In a bold semantic move years in the make, the AIA has renamed a NAAB-accredited, employed graduate on the path to licensure as either a "design professional" or "architectural associate." While you can still call a student pursuing their degree while working in an office an intern (which is apparently vastly preferred to thundering "hey, you!" while pointing at them), the new titles for their graduated peers are partly meant to reflect their commitment to the field. The AIA has a detailed linguistic play-by-play of how the titling process went down, including this nuanced observation from Danielle Mitchell:
"'Architectural' as the adjective and 'associate' as the noun means this individual is associating with the profession, with licensed architects, and working with them," she adds. "The phrase itself indicates that you're working toward licensure, toward the success of the profession, but you're not licensed."
just get licensed.
"Just get licensed" belittles the amount of time, effort, and money it takes to get a license the same way calling a professional an "Intern" belittles their ability.

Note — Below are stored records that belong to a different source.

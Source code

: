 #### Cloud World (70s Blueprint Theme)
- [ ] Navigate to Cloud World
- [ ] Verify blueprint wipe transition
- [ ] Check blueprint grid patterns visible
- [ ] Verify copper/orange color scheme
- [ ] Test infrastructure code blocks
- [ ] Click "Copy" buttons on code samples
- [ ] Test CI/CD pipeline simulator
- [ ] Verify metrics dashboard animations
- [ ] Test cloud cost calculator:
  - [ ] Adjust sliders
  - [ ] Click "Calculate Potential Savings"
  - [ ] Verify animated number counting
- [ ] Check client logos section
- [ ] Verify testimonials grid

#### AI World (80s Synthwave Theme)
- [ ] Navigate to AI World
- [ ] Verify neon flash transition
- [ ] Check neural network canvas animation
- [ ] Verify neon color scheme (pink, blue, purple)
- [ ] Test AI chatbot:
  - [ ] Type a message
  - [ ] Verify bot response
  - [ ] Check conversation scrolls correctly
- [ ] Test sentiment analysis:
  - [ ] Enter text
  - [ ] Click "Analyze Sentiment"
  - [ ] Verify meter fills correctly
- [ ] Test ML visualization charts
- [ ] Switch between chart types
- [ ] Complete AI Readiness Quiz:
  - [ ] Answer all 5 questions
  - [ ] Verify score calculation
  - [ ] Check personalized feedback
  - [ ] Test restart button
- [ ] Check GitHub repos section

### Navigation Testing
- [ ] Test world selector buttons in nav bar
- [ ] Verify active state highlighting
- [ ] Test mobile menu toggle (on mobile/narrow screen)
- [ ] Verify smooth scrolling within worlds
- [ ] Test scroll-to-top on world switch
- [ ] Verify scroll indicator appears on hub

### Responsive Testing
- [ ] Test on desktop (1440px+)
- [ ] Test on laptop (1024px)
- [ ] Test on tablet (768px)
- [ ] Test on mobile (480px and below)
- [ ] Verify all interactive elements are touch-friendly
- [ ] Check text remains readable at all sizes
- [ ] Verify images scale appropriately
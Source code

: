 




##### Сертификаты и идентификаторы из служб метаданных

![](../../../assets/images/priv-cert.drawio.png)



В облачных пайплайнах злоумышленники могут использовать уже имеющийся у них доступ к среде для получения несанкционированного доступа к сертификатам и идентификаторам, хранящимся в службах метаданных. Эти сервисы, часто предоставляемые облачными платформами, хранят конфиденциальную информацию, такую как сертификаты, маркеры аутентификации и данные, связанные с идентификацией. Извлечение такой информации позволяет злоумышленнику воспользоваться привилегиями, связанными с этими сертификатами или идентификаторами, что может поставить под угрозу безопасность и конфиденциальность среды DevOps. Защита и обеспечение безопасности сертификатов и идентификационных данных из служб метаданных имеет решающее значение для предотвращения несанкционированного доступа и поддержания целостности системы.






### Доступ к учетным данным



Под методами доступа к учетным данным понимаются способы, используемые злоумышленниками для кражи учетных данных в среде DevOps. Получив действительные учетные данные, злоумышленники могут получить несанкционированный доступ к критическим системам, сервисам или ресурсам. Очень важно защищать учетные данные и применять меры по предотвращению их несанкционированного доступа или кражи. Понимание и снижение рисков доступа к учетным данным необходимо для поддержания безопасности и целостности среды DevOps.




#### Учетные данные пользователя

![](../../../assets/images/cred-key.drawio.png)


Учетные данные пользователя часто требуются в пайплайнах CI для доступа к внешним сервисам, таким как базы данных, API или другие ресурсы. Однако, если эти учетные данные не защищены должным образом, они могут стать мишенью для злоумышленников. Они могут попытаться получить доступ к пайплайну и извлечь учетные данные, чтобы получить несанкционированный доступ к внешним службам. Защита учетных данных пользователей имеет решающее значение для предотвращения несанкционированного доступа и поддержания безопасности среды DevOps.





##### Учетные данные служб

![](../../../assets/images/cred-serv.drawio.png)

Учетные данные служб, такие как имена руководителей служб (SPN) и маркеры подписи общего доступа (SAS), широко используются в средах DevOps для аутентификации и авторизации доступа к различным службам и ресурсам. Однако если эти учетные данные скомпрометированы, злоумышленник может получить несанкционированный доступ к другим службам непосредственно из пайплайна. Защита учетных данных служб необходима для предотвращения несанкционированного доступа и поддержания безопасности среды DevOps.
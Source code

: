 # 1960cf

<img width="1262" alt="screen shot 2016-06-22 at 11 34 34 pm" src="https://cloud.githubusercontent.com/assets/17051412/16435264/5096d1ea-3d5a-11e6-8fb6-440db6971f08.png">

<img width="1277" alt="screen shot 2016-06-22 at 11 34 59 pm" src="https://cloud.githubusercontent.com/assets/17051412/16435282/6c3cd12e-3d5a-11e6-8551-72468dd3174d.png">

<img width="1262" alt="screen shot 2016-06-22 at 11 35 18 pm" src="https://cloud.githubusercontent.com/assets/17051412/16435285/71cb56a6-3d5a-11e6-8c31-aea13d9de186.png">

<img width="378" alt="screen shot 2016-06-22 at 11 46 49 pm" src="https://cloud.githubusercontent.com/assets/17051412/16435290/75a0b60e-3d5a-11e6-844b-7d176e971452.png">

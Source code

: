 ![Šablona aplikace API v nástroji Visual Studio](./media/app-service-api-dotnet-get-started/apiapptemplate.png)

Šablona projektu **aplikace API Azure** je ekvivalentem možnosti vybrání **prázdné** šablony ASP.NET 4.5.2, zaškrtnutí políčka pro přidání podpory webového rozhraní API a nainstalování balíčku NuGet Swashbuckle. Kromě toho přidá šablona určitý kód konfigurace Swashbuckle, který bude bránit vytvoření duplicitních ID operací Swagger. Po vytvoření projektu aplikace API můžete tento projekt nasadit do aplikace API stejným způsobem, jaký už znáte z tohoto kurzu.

There's no reason to be against this other than "I got mine, so screw you."
What I'd like to see before I die:
Graduate with an accredited degree: you're an architect
Pass the licensing exams and get registered: you're a Registered Architect
Again, this is not really a victory, AIA has nothing to do with state licensing boards, and this language would seem to satisfy nearly every state board's concern regarding the title.
This is more about satisfying a small group of people that being AIA Executive Board, and their weariness around this topic.
There's much bigger things to get at with the AIA, this issue, ain't one of them.